Südkorea: Festgenommener Präsident verweigert Aussage
SEOUL. Yoon Suk-yeol wurde nach einem kurzen Handgemenge mit seiner Leibgarde in seiner Residenz in Seoul festgenommen
Südkoreas festgenommener Präsident Yoon Suk-yeol hat während seiner Befragung bei der Antikorruptionsbehörde CIO keine Aussagen getätigt. "Präsident Yoon hat von seinem Recht, zu schweigen, Gebrauch gemacht", zitiert die südkoreanische Tageszeitung "Chosun Ilbo" einen CIO-Mitarbeiter. Die CIO ermittelt zu dem Vorwurf, der 64-Jährige, der Anfang Dezember kurzzeitig das Kriegsrecht verhängt hatte, habe sich mit seinem Vorgehen des Aufruhrs und Machtmissbrauchs schuldig gemacht.
Für das Verhör haben die Ermittler maximal 48 Stunden Zeit. Danach müssen sie entweder eine formelle Verhaftung des suspendierten Präsidenten beantragen oder ihn wieder auf freien Fuß setzen.
Fast gleichzeitig ließ der 64-Jährige auf Facebook einen handgeschriebenen Brief veröffentlichen. Darin verteidigt Yoon Suk-yeol weiterhin sein kontroverses Vorgehen. "Das Kriegsrecht ist kein Verbrechen. Es ist eine Ausübung der Autorität des Präsidenten zur Bewältigung einer nationalen Krise", heißt es in der Botschaft.
Gestern war Yoon in der Hauptstadt Seoul festgenommen worden. Polizisten und CIO-Ermittler führten ihn von seinem Wohnsitz ab, um ihn zur Staatsanwaltschaft zu bringen. Seit Dezember hatte sich Yoon in seinem Präsidentenwohnsitz verbarrikadiert, wo ihn hohe Mauern, Stacheldrahtzaun und sein Sicherheitsdienst vor einer Verhaftung schützten. Außerdem waren Anhänger auf die Straße gegangen, um sich für ihn einzusetzen. Die Festnahme lief trotz großer Sicherheitsbedenken dem Anschein nach friedlich ab.
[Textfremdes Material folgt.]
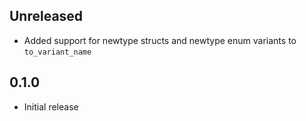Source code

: Unreleased
----------
- Added support for newtype structs and newtype enum variants to
  `to_variant_name`


0.1.0
-----
- Initial release
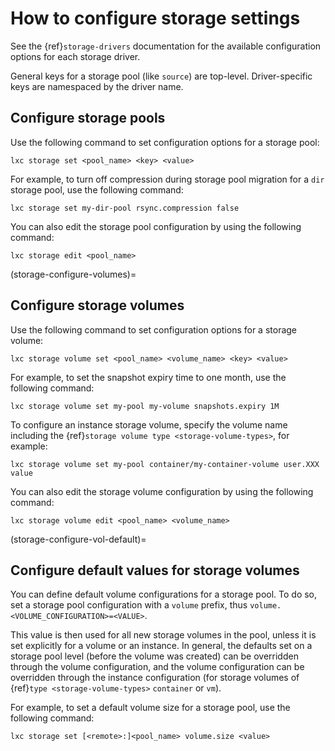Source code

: # How to configure storage settings

See the {ref}`storage-drivers` documentation for the available configuration options for each storage driver.

General keys for a storage pool (like `source`) are top-level.
Driver-specific keys are namespaced by the driver name.

## Configure storage pools

Use the following command to set configuration options for a storage pool:

    lxc storage set <pool_name> <key> <value>

For example, to turn off compression during storage pool migration for a `dir` storage pool, use the following command:

    lxc storage set my-dir-pool rsync.compression false

You can also edit the storage pool configuration by using the following command:

    lxc storage edit <pool_name>

(storage-configure-volumes)=
## Configure storage volumes

Use the following command to set configuration options for a storage volume:

    lxc storage volume set <pool_name> <volume_name> <key> <value>

For example, to set the snapshot expiry time to one month, use the following command:

    lxc storage volume set my-pool my-volume snapshots.expiry 1M

To configure an instance storage volume, specify the volume name including the {ref}`storage volume type <storage-volume-types>`, for example:

    lxc storage volume set my-pool container/my-container-volume user.XXX value

You can also edit the storage volume configuration by using the following command:

    lxc storage volume edit <pool_name> <volume_name>

(storage-configure-vol-default)=
## Configure default values for storage volumes

You can define default volume configurations for a storage pool.
To do so, set a storage pool configuration with a `volume` prefix, thus `volume.<VOLUME_CONFIGURATION>=<VALUE>`.

This value is then used for all new storage volumes in the pool, unless it is set explicitly for a volume or an instance.
In general, the defaults set on a storage pool level (before the volume was created) can be overridden through the volume configuration, and the volume configuration can be overridden through the instance configuration (for storage volumes of {ref}`type <storage-volume-types>` `container` or `vm`).

For example, to set a default volume size for a storage pool, use the following command:

    lxc storage set [<remote>:]<pool_name> volume.size <value>
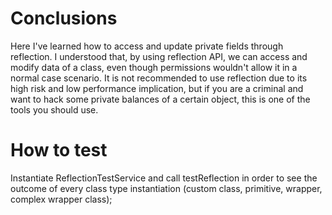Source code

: # Conclusions

Here I've learned how to access and update private fields through reflection. I understood that, by
using reflection API, we can access and modify data of a class, even though permissions wouldn't
allow it in a normal case scenario. It is not recommended to use reflection due to its high risk and
low performance implication, but if you are a criminal and want to hack some private balances of a
certain object, this is one of the tools you should use.

# How to test

Instantiate ReflectionTestService and call testReflection in order to see the outcome of every class
type instantiation (custom class, primitive, wrapper, complex wrapper class);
Journalisten wurden Zeuge eines kurzen Handgemenges am Tor der Residenz. Dort hatten Yoons Anhänger zu seinem Schutz gezeltet. Sie skandierten: "Illegaler Haftbefehl!" Wie der Sender Yonhap News TV berichtete, wurden Yoons Unterstützer von Polizisten und CIO-Beamten gewaltsam entfernt.
Demnach stellten sich auch etwa 30 Abgeordnete von Yoons Partei den Ermittlern in den Weg. Fernsehaufnahmen zeigten auch, wie die Einsatzkräfte mithilfe von Leitern auf das Gelände von Yoons Residenz gelangten.
Erster Staatschef in Haft
Yoon ist das erste amtierende Staatsoberhaupt des Landes, das in Haft genommen wurde. In einer Videobotschaft erklärte Yoon, dass er sich entschieden habe, sich der Befragung zu unterziehen, um ein "Blutvergießen" zu vermeiden. Bereits am 3. Jänner hatten Beamte von Yoons präsidialem Sicherheitsdienst, darunter auch Soldaten, Ermittler an dessen Verhaftung gehindert. Diese gaben ihr Vorhaben daraufhin zunächst auf. Der neue Versuch zur Verhaftung Yoons basiert auf einem am Dienstag ausgestellten neuerlichen Haftbefehl.